Data for analysis:
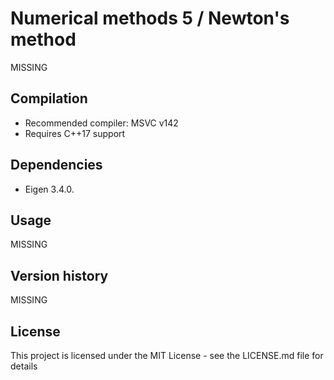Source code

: # Numerical methods 5 / Newton's method

MISSING

## Compilation

* Recommended compiler: MSVC v142
* Requires C++17 support

## Dependencies

* Eigen 3.4.0.

## Usage

MISSING

## Version history

MISSING

## License

This project is licensed under the MIT License - see the LICENSE.md file for details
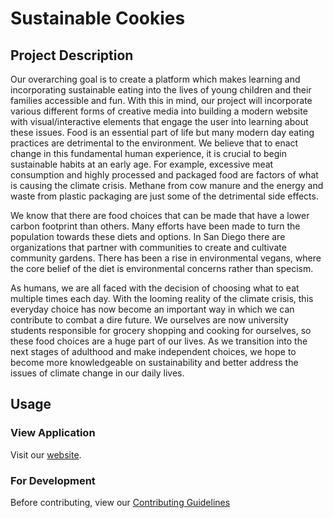 # Sustainable Cookies

## Project Description

Our overarching goal is to create a platform which makes learning and incorporating sustainable eating into the lives of young children and their families accessible and fun. With this in mind, our project will incorporate various different forms of creative media into building a modern website with visual/interactive elements that engage the user into learning about these issues. Food is an essential part of life but many modern day eating practices are detrimental to the environment. We believe that to enact change in this fundamental human experience, it is crucial to begin sustainable habits at an early age. For example, excessive meat consumption and highly processed and packaged food are factors of what is causing the climate crisis. Methane from cow manure and the energy and waste from plastic packaging are just some of the detrimental side effects.

We know that there are food choices that can be made that have a lower carbon footprint than others. Many efforts have been made to turn the population towards these diets and options. In San Diego there are organizations that partner with communities to create and cultivate community gardens. There has been a rise in environmental vegans, where the core belief of the diet is environmental concerns rather than specism.

As humans, we are all faced with the decision of choosing what to eat multiple times each day. With the looming reality of the climate crisis, this everyday choice has now become an important way in which we can contribute to combat a dire future. We ourselves are now university students responsible for grocery shopping and cooking for ourselves, so these food choices are a huge part of our lives. As we transition into the next stages of adulthood and make independent choices, we hope to become more knowledgeable on sustainability and better address the issues of climate change in our daily lives.

## Usage

### View Application

Visit our [website](https://syn100-wi23-team-6.github.io/Sustainable-Cookies/).

### For Development

Before contributing, view our [Contributing Guidelines](https://github.com/SYN100-WI23-Team-6/Sustainable-Cookies/blob/main/docs/contributing.md)
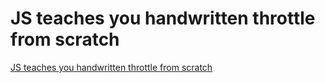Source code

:# JS teaches you handwritten throttle from scratch
[JS teaches you handwritten throttle from scratch](https://aiwithcloud.com/2022/09/19/js_teaches_you_handwritten_throttle_from_scratch/)
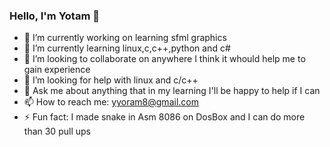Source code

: ### Hello, I'm Yotam 👋

- 🔭 I’m currently working on learning sfml graphics
- 🌱 I’m currently learning linux,c,c++,python and c#
- 👯 I’m looking to collaborate on anywhere I think it whould help me to gain experience 
- 🤔 I’m looking for help with linux and c/c++
- 💬 Ask me about anything that in my learning I'll be happy to help if I can
- 📫 How to reach me: yyoram8@gmail.com
- ⚡ Fun fact: I made snake in Asm 8086 on DosBox and I can do more than 30 pull ups

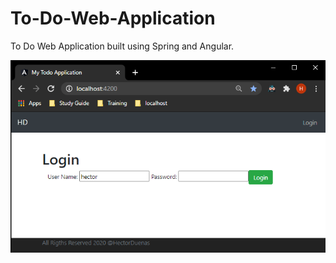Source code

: # To-Do-Web-Application
To Do Web Application built using Spring and Angular.


![](images/login.png)
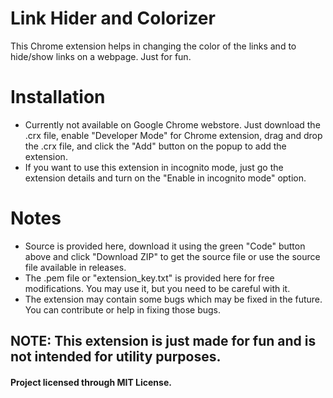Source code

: # Link Hider and Colorizer
This Chrome extension helps in changing the color of the links and to hide/show links on a webpage. Just for fun.

# Installation
- Currently not available on Google Chrome webstore. Just download the .crx file, enable "Developer Mode" for Chrome extension,
  drag and drop the .crx file, and click the "Add" button on the popup to add the extension.
- If you want to use this extension in incognito mode, just go the extension details and turn on the "Enable in incognito mode" option.

# Notes
- Source is provided here, download it using the green "Code" button above and click "Download ZIP" to get the source file or use the source
file available in releases.
- The .pem file or "extension_key.txt" is provided here for free modifications. You may use it, but you need to be careful with it.
- The extension may contain some bugs which may be fixed in the future. You can contribute or help in fixing those bugs.

## NOTE: This extension is just made for fun and is not intended for utility purposes.

#### Project licensed through MIT License.
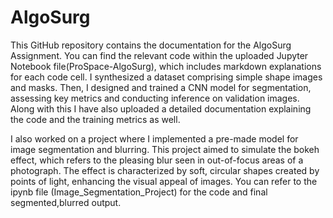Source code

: # AlgoSurg

This GitHub repository contains the documentation for the AlgoSurg Assignment. You can find the relevant code within the uploaded Jupyter Notebook file(ProSpace-AlgoSurg), which includes markdown explanations for each code cell. I synthesized a dataset comprising simple shape images and masks. Then, I designed and trained a CNN model for segmentation, assessing key metrics and conducting inference on validation images. Along with this I have also uploaded a detailed documentation explaining the code and the training metrics as well. 

I also worked on a project where I implemented a pre-made model for image segmentation and blurring. This project aimed to simulate the bokeh effect, which refers to the pleasing blur seen in out-of-focus areas of a photograph. The effect is characterized by soft, circular shapes created by points of light, enhancing the visual appeal of images. You can refer to the ipynb file (Image_Segmentation_Project) for the code and final segmented,blurred output. 
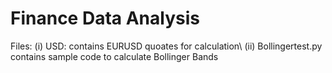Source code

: # Finance Data Analysis

Files:
(i) USD: contains EURUSD quoates for calculation\\
(ii) Bollingertest.py contains sample code to calculate Bollinger Bands
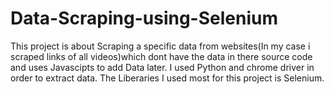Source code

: # Data-Scraping-using-Selenium

This project is about Scraping a specific data from websites(In my case i scraped links of all videos)which dont have the data in there source code and uses Javascipts to add Data later.
I used Python and chrome driver in order to extract data.
The Liberaries I used most for this project is Selenium.
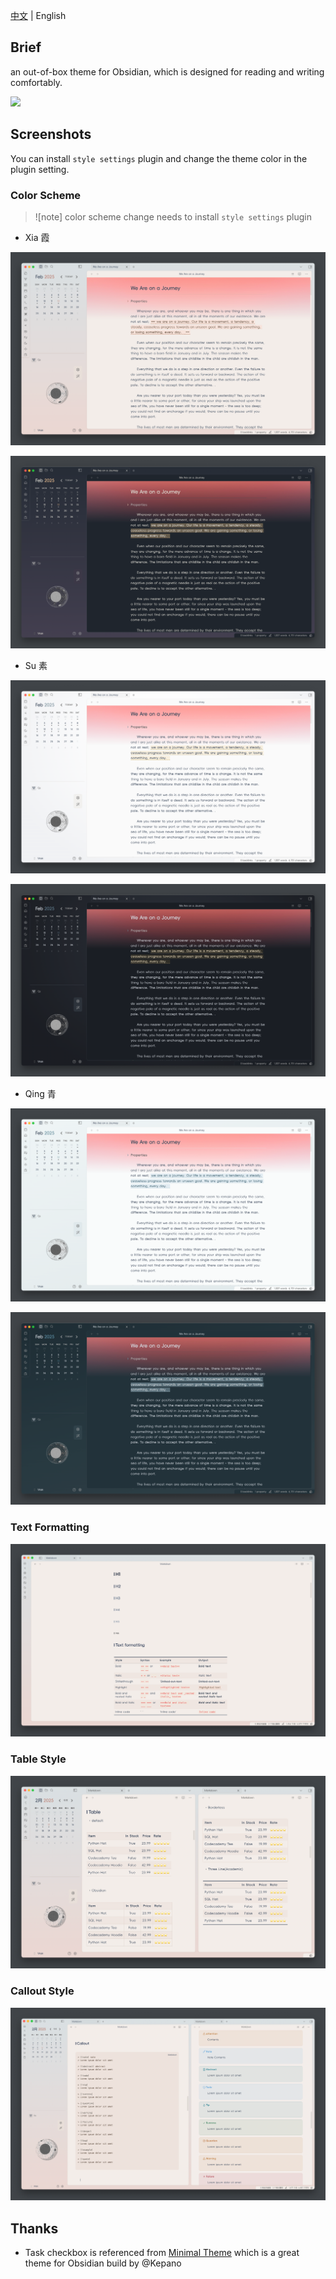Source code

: [中文](README_zh.md) | English
## Brief

an out-of-box theme for Obsidian, which is designed for reading and writing comfortably.

<img src="screenshot-original.png" />

## Screenshots

You can install `style settings` plugin and change the theme color in the plugin setting.

### Color Scheme

> ![note]
> color scheme change needs to install `style settings` plugin

- Xia 霞

![xia light](assets/xia-light.png)

![xia dark](assets/xia-dark.png)

- Su 素

![su light](assets/su-light.png)

![su dark](assets/su-dark.png)

- Qing 青

![qing light](assets/qing-light.png)

![qing dark](assets/qing-dark.png)

### Text Formatting

![text formatting](assets/text-formatting.png)

### Table Style

![table style](assets/table-style.png)

### Callout Style

![callout style](assets/callout-style.png)

## Thanks

- Task checkbox is referenced from [Minimal Theme](https://github.com/kepano/obsidian-minimal) which is a great theme for Obsidian build by @Kepano

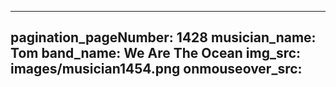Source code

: ------
pagination_pageNumber: 1428
musician_name: Tom
band_name: We Are The Ocean
img_src: images/musician1454.png
onmouseover_src: 
------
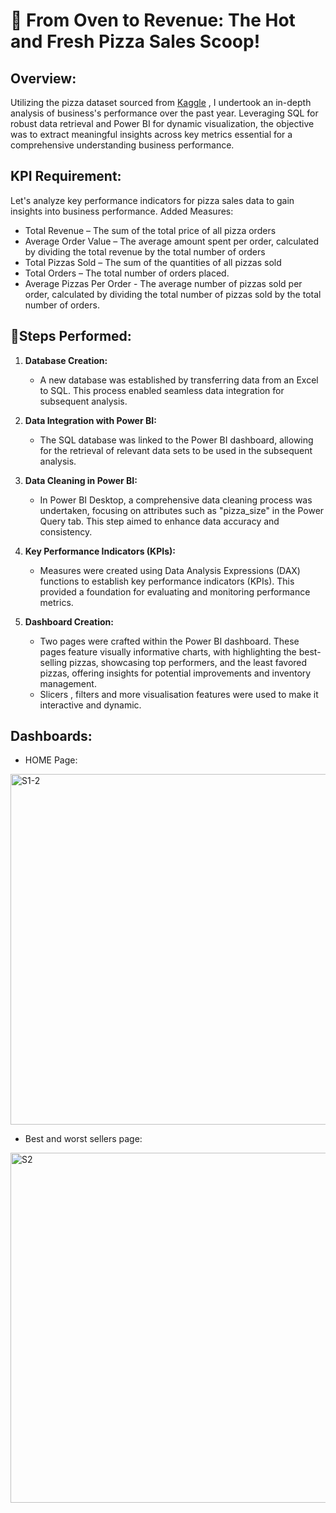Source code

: # 🍕 From Oven to Revenue: The Hot and Fresh Pizza Sales Scoop! 

## Overview:

Utilizing the pizza dataset sourced from [Kaggle](https://www.kaggle.com/datasets/shilongzhuang/pizza-sales/data) , I undertook an in-depth analysis of business's performance over the past year. Leveraging SQL for robust data retrieval and Power BI for dynamic visualization, the objective was to extract meaningful insights across key metrics essential for a comprehensive understanding business performance.

## KPI Requirement:

Let's analyze key performance indicators for pizza sales data to gain insights into business performance. 
Added Measures:
* Total Revenue – The sum of the total price of all pizza orders
* Average Order Value – The average amount spent per order, calculated by dividing the total revenue by the total number of orders
* Total Pizzas Sold – The sum of the quantities of all pizzas sold
* Total Orders – The total number of orders placed.
* Average Pizzas Per Order - The average number of pizzas sold per order, calculated by dividing the total number of pizzas sold by the total number of orders.

## 📝Steps Performed:
1. **Database Creation:**
   - A new database was established by transferring data from an Excel to SQL. This process enabled seamless data integration for subsequent analysis.

2. **Data Integration with Power BI:**
   - The SQL database was linked to the Power BI dashboard, allowing for the retrieval of relevant data sets to be used in the subsequent analysis.

3. **Data Cleaning in Power BI:**
   - In Power BI Desktop, a comprehensive data cleaning process was undertaken, focusing on attributes such as "pizza_size" in the Power Query tab. This step aimed to enhance data accuracy and consistency.

4. **Key Performance Indicators (KPIs):**
   - Measures were created using Data Analysis Expressions (DAX) functions to establish key performance indicators (KPIs). This provided a foundation for evaluating and monitoring performance metrics.

5. **Dashboard Creation:**
   - Two pages were crafted within the Power BI dashboard. These pages feature visually informative charts, with highlighting the best-selling pizzas, showcasing top performers, and the least favored pizzas, offering insights for potential improvements and inventory management.
   - Slicers , filters and more visualisation features were used to make it interactive and dynamic.  


## Dashboards:
* HOME Page:
<img width="561" alt="S1-2" src="https://github.com/VaishnaviDataScientist/Data-Visualization-Projects/assets/146096000/51eee643-b02b-4f97-8ba4-c22e304a7401">

* Best and worst sellers page:

<img width="560" alt="S2" src="https://github.com/VaishnaviDataScientist/Data-Visualization-Projects/assets/146096000/08f4b7ca-09f2-4743-a7d6-b45df5a7de9d">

Exercise instructions: Print, exactly, each line above from the one with "(i) USD: contains" to the one with "This project is about", end lines included. Leave pictures out of it.

Exercise response:
(i) USD: contains EURUSD quoates for calculation\\
(ii) Bollingertest.py contains sample code to calculate Bollinger Bands
Source code

: # Data-Scraping-using-Selenium

This project is about Scraping a specific data from websites(In my case i scraped links of all videos)which dont have the data in there source code and uses Javascipts to add Data later.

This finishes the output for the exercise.